C’est un constat désabusé, pendant l’essentiel de notre ère, c’est Malthus qui a dominé, les richesses s’accroissaient moins vite que la population, et le XIXème siècle laborieux travaillait 18 heures par jour, pour le même niveau de vie que les chasseurs-cueilleurs qui eux ne s’activaient que deux heures par jour. La sensation de bonheur n’existe que lorsque la croissance est là, donnant un sentiment d’accroissement du bien-être, mais la consommation est une drogue, on s’y habitue vite, et elle ne procure plus de satisfaction, sauf que sa disparition provoque une énorme frustration.
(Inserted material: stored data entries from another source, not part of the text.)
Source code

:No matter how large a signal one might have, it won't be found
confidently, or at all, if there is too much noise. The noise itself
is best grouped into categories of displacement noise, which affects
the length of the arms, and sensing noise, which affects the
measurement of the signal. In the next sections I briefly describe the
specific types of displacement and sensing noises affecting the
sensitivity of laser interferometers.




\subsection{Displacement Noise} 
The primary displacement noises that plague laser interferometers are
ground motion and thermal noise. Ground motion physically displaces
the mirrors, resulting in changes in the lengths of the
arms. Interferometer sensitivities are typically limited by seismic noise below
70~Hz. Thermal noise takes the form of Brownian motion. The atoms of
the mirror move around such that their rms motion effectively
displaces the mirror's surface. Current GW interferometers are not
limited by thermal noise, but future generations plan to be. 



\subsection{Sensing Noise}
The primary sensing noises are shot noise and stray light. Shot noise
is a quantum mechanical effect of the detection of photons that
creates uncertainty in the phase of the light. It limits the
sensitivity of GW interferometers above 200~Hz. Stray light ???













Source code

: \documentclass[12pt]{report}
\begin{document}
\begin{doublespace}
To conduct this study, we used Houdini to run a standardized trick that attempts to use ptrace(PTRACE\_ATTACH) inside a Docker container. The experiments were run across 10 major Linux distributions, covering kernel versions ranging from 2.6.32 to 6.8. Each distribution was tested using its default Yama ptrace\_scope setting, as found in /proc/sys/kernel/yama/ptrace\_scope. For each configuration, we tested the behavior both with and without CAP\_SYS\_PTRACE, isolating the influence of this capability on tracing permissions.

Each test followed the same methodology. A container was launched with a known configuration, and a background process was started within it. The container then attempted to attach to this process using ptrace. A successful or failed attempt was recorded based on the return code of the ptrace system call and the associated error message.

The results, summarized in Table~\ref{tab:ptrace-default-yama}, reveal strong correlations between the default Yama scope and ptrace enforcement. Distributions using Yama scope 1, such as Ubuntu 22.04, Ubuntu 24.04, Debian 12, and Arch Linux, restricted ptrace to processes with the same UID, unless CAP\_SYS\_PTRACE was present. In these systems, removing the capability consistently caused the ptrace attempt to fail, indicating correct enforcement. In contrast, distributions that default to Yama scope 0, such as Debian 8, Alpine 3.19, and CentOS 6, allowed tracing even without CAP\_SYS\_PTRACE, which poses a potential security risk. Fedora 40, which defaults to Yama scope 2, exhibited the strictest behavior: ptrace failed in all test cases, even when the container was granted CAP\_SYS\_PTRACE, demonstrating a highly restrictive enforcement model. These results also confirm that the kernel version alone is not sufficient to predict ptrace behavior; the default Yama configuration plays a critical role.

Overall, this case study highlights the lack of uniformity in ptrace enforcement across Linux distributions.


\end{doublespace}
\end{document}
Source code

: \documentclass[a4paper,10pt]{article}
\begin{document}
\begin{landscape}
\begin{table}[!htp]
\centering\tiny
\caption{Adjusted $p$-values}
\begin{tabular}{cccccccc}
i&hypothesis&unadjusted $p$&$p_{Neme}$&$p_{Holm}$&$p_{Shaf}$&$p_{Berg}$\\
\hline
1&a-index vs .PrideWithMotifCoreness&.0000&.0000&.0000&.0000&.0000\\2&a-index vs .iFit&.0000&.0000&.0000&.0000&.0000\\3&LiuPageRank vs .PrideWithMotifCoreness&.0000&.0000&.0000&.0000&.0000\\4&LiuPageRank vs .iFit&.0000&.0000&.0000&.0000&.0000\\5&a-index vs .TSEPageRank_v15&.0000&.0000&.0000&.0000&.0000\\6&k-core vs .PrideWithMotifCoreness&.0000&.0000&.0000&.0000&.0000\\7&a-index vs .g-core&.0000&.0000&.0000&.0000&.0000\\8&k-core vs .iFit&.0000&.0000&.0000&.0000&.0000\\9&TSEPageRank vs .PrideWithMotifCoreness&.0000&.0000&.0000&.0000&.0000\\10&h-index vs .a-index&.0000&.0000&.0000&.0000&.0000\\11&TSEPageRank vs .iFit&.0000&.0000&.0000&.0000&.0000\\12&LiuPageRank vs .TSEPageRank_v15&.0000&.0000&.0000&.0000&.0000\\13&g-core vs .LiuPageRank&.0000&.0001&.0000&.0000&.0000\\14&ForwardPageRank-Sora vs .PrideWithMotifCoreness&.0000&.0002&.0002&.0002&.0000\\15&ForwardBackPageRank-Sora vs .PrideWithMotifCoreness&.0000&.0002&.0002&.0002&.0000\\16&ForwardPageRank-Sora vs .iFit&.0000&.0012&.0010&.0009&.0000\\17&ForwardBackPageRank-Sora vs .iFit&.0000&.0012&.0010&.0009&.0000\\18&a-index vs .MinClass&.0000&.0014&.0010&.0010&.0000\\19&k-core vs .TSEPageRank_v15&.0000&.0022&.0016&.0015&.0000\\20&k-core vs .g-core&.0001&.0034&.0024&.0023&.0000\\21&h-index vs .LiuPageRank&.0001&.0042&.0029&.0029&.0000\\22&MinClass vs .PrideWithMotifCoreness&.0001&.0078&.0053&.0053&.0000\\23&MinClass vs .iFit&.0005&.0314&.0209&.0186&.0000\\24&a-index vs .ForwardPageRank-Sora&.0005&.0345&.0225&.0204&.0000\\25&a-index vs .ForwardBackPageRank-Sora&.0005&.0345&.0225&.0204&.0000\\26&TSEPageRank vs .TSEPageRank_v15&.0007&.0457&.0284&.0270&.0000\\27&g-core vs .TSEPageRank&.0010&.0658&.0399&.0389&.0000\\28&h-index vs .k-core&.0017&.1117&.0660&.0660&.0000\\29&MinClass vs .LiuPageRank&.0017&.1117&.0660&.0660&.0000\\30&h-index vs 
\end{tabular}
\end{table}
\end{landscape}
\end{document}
Notre mode de vie, la montée du niveau de vie des pays émergents est incompatible avec les capacités limitées de la terre. Il est vrai que c’est un discours que l’on a entendu dans le passé, sans qu’il se vérifie. Seul le devoir, une religion pourrait redonner du sens et nous permettre de vivre sans la richesse.

« lorsque Prométhée a volé le feu aux dieux, c’est-à-dire la richesse, ceux-ci se sont vengés en envoyant à son frère Epiméthée la première femme, inventée pour la circonstance, dénommée Pandora. Au feu volé ils ont répondu par un feu voleur, celui de la femme, perpétuelle insatisfaite, qui empêche l’homme d’être heureux. »

« Lorsque la croissance ralentit ou disparaît, on se sent comme seul au monde, appauvri, il n’y a plus de solidarité qui fonctionne. Les sociétés peuvent complètement se déliter sous le choc d’une récession majeure, on l’a vu en Allemagne dans les années 30. Les sociétés industrielles sont doublement fragiles. Quand cela va mal il n’y a plus de solidarité entre leurs membres et quand ça va bien, c’est presque pire : il y a du surplus social qui peut être mis au service de grands projets collectifs, soit pacifiques comme la sécurité sociale ou la construction européenne, soit guerriers si les vieux problèmes de frontières n’ont pas été réglés. »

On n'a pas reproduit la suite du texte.